Records for the exercise:
□ □ □
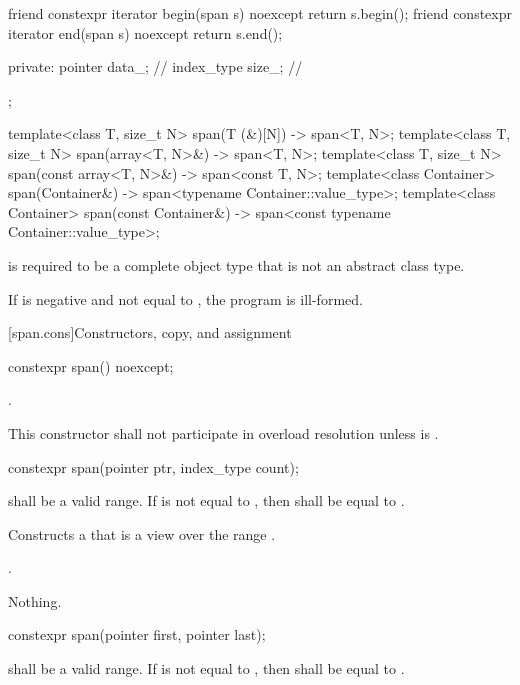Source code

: \begin{codeblock}
\begin{codeblock}
\begin{codeblock}
\begin{codeblock}
{{    friend constexpr iterator begin(span s) noexcept { return s.begin(); }
    friend constexpr iterator end(span s) noexcept { return s.end(); }

  private:
    pointer data_;    // \expos
    index_type size_; // \expos
  };

  template<class T, size_t N>
    span(T (&)[N]) -> span<T, N>;
  template<class T, size_t N>
    span(array<T, N>&) -> span<T, N>;
  template<class T, size_t N>
    span(const array<T, N>&) -> span<const T, N>;
  template<class Container>
    span(Container&) -> span<typename Container::value_type>;
  template<class Container>
    span(const Container&) -> span<const typename Container::value_type>;
}
\end{codeblock}

\pnum
{} is required to be
a complete object type that is not an abstract class type.

\pnum
If  is negative and not equal to ,
the program is ill-formed.

[span.cons]{Constructors, copy, and assignment}

%
\begin{itemdecl}
constexpr span() noexcept;
\end{itemdecl}
\begin{itemdescr}
\pnum
\ensures
{}.

\pnum
\remarks
This constructor shall not participate in overload resolution
unless  is .
\end{itemdescr}

%
\begin{itemdecl}
constexpr span(pointer ptr, index_type count);
\end{itemdecl}
\begin{itemdescr}
\pnum
\requires {} shall be a valid range.
If  is not equal to ,
then  shall be equal to .

\pnum
\effects
Constructs a  that is a view over the range .

\pnum
\ensures
{}.

\pnum
\throws
Nothing.
\end{itemdescr}

%
\begin{itemdecl}
constexpr span(pointer first, pointer last);
\end{itemdecl}
\begin{itemdescr}
\pnum
\requires
{} shall be a valid range.
If  is not equal to ,
then  shall be equal to .


\end{itemdescr}
\end{codeblock}
\end{codeblock}
\end{codeblock}
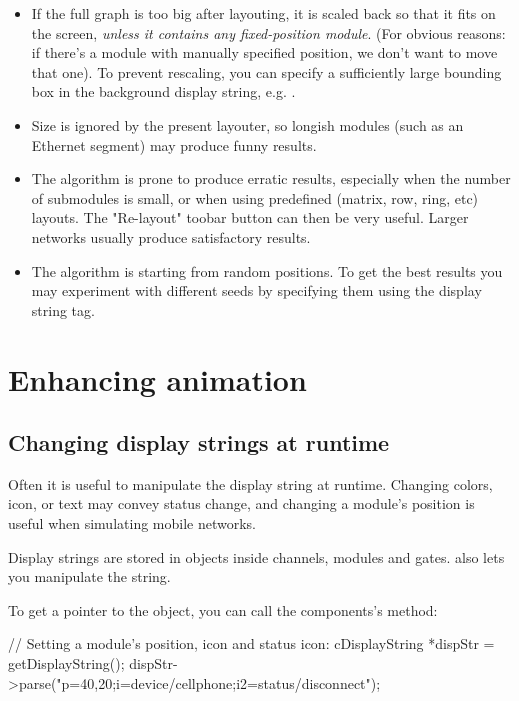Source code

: \begin{itemize}
  \item If the full graph is too big after layouting, it is scaled
    back so that it fits on the screen, \textit{unless it contains
    any fixed-position module}. (For obvious reasons: if there's a module
    with manually specified position, we don't want to move that one).
    To prevent rescaling, you can specify a sufficiently large bounding
    box in the background display string, e.g. .
  \item Size is ignored by the present layouter, so longish modules
    (such as an Ethernet segment) may produce funny results.
  \item The algorithm is prone to produce erratic results, especially
    when the number of submodules is small, or when using predefined
    (matrix, row, ring, etc) layouts. The "Re-layout" toobar button
    can then be very useful. Larger networks usually produce
    satisfactory results.
  \item The algorithm is starting from random positions.
     To get the best results you may experiment with
    different seeds by specifying them using the 
    display string tag.
\end{itemize}

\section{Enhancing animation}

\subsection{Changing display strings at runtime}

Often it is useful to manipulate the display string at runtime.
Changing colors, icon, or text may convey status change, and
changing a module's position is useful when simulating mobile
networks.

Display strings are stored in  objects inside
channels, modules and gates.  also lets you
manipulate the string.

To get a pointer to the  object, you can call
the components's  method:

\begin{cpp}
// Setting a module's position, icon and status icon:
cDisplayString *dispStr = getDisplayString();
dispStr->parse("p=40,20;i=device/cellphone;i2=status/disconnect");
\end{cpp}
□ □ □
Exercise:
If a line holds the string "unless", it counts; please state how many such lines there are in the data, with nothing more.

Written response:
2